Louise Michel, La Vierge rouge, Mary M.Talbot, Bryan Talbot.

Durant mes études, j’ai étudié la Commune, je me souviens de notre professeur d’Histoire en hypokhâgne évoquant la Commune et Louise Michel, surnommée « la pétroleuse » par ses détracteurs, alors quand j’ai trouvé cette BD par hasard, j’ai eu envie de m’y plonger un peu pour découvrir cette femme que l’on ne connaît que trop peu. Je l’intègre tout naturellement dans mon Pumpkin Autumn Challenge dans la catégorie « Les Rêves d’Aurore » du menu Automne des enchanteresses : une femme qui milite pour l’égalité, pour les droits des femmes et pour la liberté, cela rentre parfaitement dans le thème.

Je trouve cette BD très réussie graphiquement parlant. Certaines pages sont noires, les vignettes se découpant comme un halo de lumière ; d’autres au contraire sont blanches. Les vignettes ont des dimensions différentes : un carré, un rectangle, une moitié de page, et lorsque l’émotion doit être mise en valeur, des doubles pages qui montrent l’horreur de la Commune, l’horreur des exécutions perpétrées par les Versaillais. Ce travail sur la vignette et sur la page en elle-même confère de la douceur au récit, et mime le mouvement de la remémoration par le floutage des contours des vignettes. Ces choix graphiques empreints de douceur contrastent avec la violence des événements relatés, ce qui est très agréable. Le choix des couleurs utilisées est également signifiant : du blanc, du noir et du rouge. Rouge pour le communisme – bien sûr – rouge aussi pour le désespoir et le sang. Cela rend l’ensemble très efficace car dès que nous voyons de la couleur, nous savons que cela revêt une importance particulière. Les visages des personnages sont expressifs et permettent de soutenir le propos. Ainsi, la partie graphique comble les attentes du lecteur.

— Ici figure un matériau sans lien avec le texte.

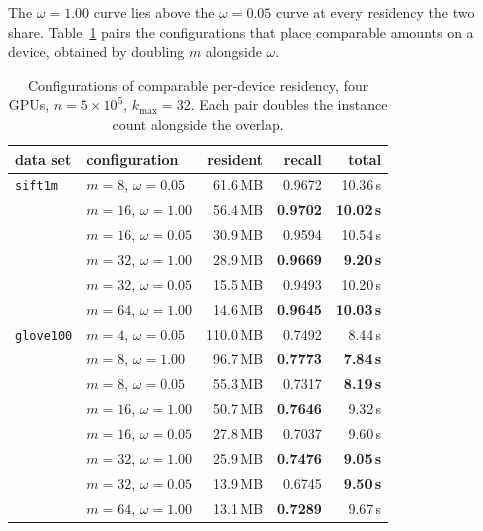 \documentclass{ieeeaccess}
\newcommand{\kmax}{k_{\max}}
\begin{document}
The $\omega = 1.00$ curve lies above the $\omega = 0.05$ curve at every
residency the two share. Table~\ref{tab:overlap} pairs the configurations that
place comparable amounts on a device, obtained by doubling $m$ alongside
$\omega$.

\begin{table}[!t]
\caption{Configurations of comparable per-device residency, four GPUs,
$n = 5\times10^5$, $\kmax = 32$. Each pair doubles the instance count alongside
the overlap.}
\label{tab:overlap}
\centering
\footnotesize
\begin{tabular}{@{}llrrr@{}}
\toprule
data set & configuration & resident & recall & total \\
\midrule
\texttt{sift1m}
  & $m = 8$, $\omega = 0.05$  & 61.6\,MB  & 0.9672 & 10.36\,s \\
  & $m = 16$, $\omega = 1.00$ & 56.4\,MB  & \textbf{0.9702} & \textbf{10.02\,s} \\
\addlinespace[1pt]
  & $m = 16$, $\omega = 0.05$ & 30.9\,MB  & 0.9594 & 10.54\,s \\
  & $m = 32$, $\omega = 1.00$ & 28.9\,MB  & \textbf{0.9669} & \textbf{9.20\,s} \\
\addlinespace[1pt]
  & $m = 32$, $\omega = 0.05$ & 15.5\,MB  & 0.9493 & 10.20\,s \\
  & $m = 64$, $\omega = 1.00$ & 14.6\,MB  & \textbf{0.9645} & \textbf{10.03\,s} \\
\midrule
\texttt{glove100}
  & $m = 4$, $\omega = 0.05$  & 110.0\,MB & 0.7492 & 8.44\,s \\
  & $m = 8$, $\omega = 1.00$  & 96.7\,MB  & \textbf{0.7773} & \textbf{7.84\,s} \\
\addlinespace[1pt]
  & $m = 8$, $\omega = 0.05$  & 55.3\,MB  & 0.7317 & \textbf{8.19\,s} \\
  & $m = 16$, $\omega = 1.00$ & 50.7\,MB  & \textbf{0.7646} & 9.32\,s \\
\addlinespace[1pt]
  & $m = 16$, $\omega = 0.05$ & 27.8\,MB  & 0.7037 & 9.60\,s \\
  & $m = 32$, $\omega = 1.00$ & 25.9\,MB  & \textbf{0.7476} & \textbf{9.05\,s} \\
\addlinespace[1pt]
  & $m = 32$, $\omega = 0.05$ & 13.9\,MB  & 0.6745 & \textbf{9.50\,s} \\
  & $m = 64$, $\omega = 1.00$ & 13.1\,MB  & \textbf{0.7289} & 9.67\,s \\
\bottomrule
\end{tabular}
\end{table}
\end{document}
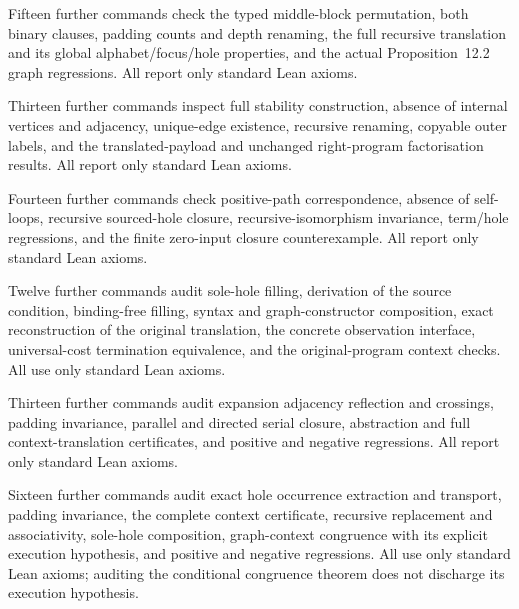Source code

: Fifteen further commands check the typed middle-block permutation, both
binary clauses, padding counts and depth renaming, the full recursive
translation and its global alphabet/focus/hole properties, and the actual
Proposition~12.2 graph regressions. All report only standard Lean axioms.


Thirteen further commands inspect full stability construction, absence of
internal vertices and adjacency, unique-edge existence, recursive renaming,
copyable outer labels, and the translated-payload and unchanged right-program
factorisation results. All report only standard Lean axioms.


Fourteen further commands check positive-path correspondence, absence of
self-loops, recursive sourced-hole closure, recursive-isomorphism invariance,
term/hole regressions, and the finite zero-input closure counterexample.
All report only standard Lean axioms.


Twelve further commands audit sole-hole filling, derivation of the source
condition, binding-free filling, syntax and graph-constructor composition,
exact reconstruction of the original translation, the concrete observation
interface, universal-cost termination equivalence, and the original-program
context checks. All use only standard Lean axioms.


Thirteen further commands audit expansion adjacency reflection and crossings,
padding invariance, parallel and directed serial closure, abstraction and
full context-translation certificates, and positive and negative regressions.
All report only standard Lean axioms.


Sixteen further commands audit exact hole occurrence extraction and transport,
padding invariance, the complete context certificate, recursive replacement
and associativity, sole-hole composition, graph-context congruence with its
explicit execution hypothesis, and positive and negative regressions.
All use only standard Lean axioms; auditing the conditional congruence theorem
does not discharge its execution hypothesis.


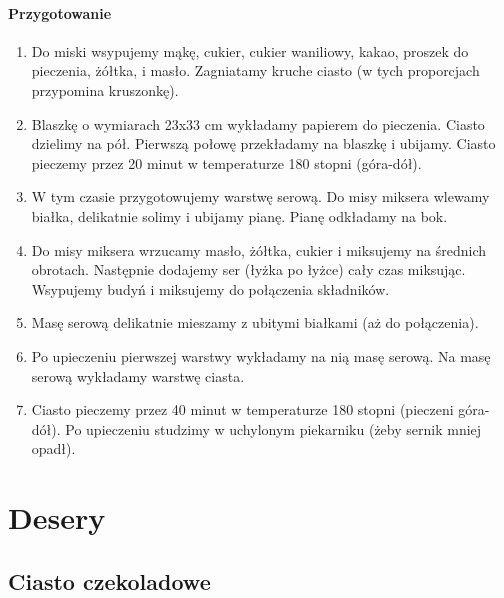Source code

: \documentclass{article}
\begin{document}
    \paragraph{Przygotowanie}
    \begin{enumerate}
        \item Do miski wsypujemy mąkę, cukier, cukier waniliowy, kakao, proszek
            do pieczenia, żółtka, i masło. Zagniatamy kruche ciasto (w tych
            proporcjach przypomina kruszonkę).
        \item Blaszkę o wymiarach 23x33 cm wykładamy papierem do pieczenia.
            Ciasto dzielimy na pół. Pierwszą połowę przekładamy na blaszkę i
            ubijamy.  Ciasto pieczemy przez 20 minut w temperaturze 180 stopni
            (góra-dół).
        \item W tym czasie przygotowujemy warstwę serową. Do misy miksera
            wlewamy białka, delikatnie solimy i ubijamy pianę. Pianę odkładamy
            na bok.
        \item Do misy miksera wrzucamy masło, żółtka, cukier i miksujemy na
            średnich obrotach. Następnie dodajemy ser (łyżka po łyżce) cały czas
            miksując.  Wsypujemy budyń i miksujemy do połączenia składników.
        \item Masę serową delikatnie mieszamy z ubitymi białkami (aż do
            połączenia).
        \item Po upieczeniu pierwszej warstwy wykładamy na nią masę serową. Na
            masę serową wykładamy warstwę ciasta.
        \item Ciasto pieczemy przez 40 minut w temperaturze 180 stopni (pieczeni
            góra-dół). Po upieczeniu studzimy w uchylonym piekarniku (żeby
            sernik mniej opadł).
    \end{enumerate}
    \newpage

    \section{Desery}
    \medskip
    \subsection{Ciasto czekoladowe}
    \bigskip
\end{document}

Du point de vue du récit, j’ai adoré découvrir la femme qu’était Louise Michel et je dois avouer que je ne savais finalement que peu de choses avant cette lecture. De page en page, j’ai découvert une personne hors normes, en avance sur son temps et très attachante. Elle était avide de liberté, une liberté adossée à l’égalité. En exil, elle a donc milité pour les droits des autochtones, a trouvé leur révolte légitime, en France, durant la Commune, elle aspirait à une vraie égalité homme / femme, à une société où l’instruction aiderait à grandir, où une femme mariée ne renoncerait pas à tout pour passer sous la coupe de son mari. Les auteurs font transparaître une femme d’un optimisme rare, une femme de convictions, passionnée par les utopies, passionnée par le progrès, grande admiratrice de la Tour Eiffel, symbole d’un renouveau. Par moments, bien entendu, elle est étrange, intransigeante, excessive. Pour autant, son combat parle encore et semble juste. Dans cette BD, Louise Michel est racontée par les autres, par les femmes qui l’ont connue et admirée. Cela ajoute un filtre au récit mais donne un ton résolument féminin à l’ouvrage.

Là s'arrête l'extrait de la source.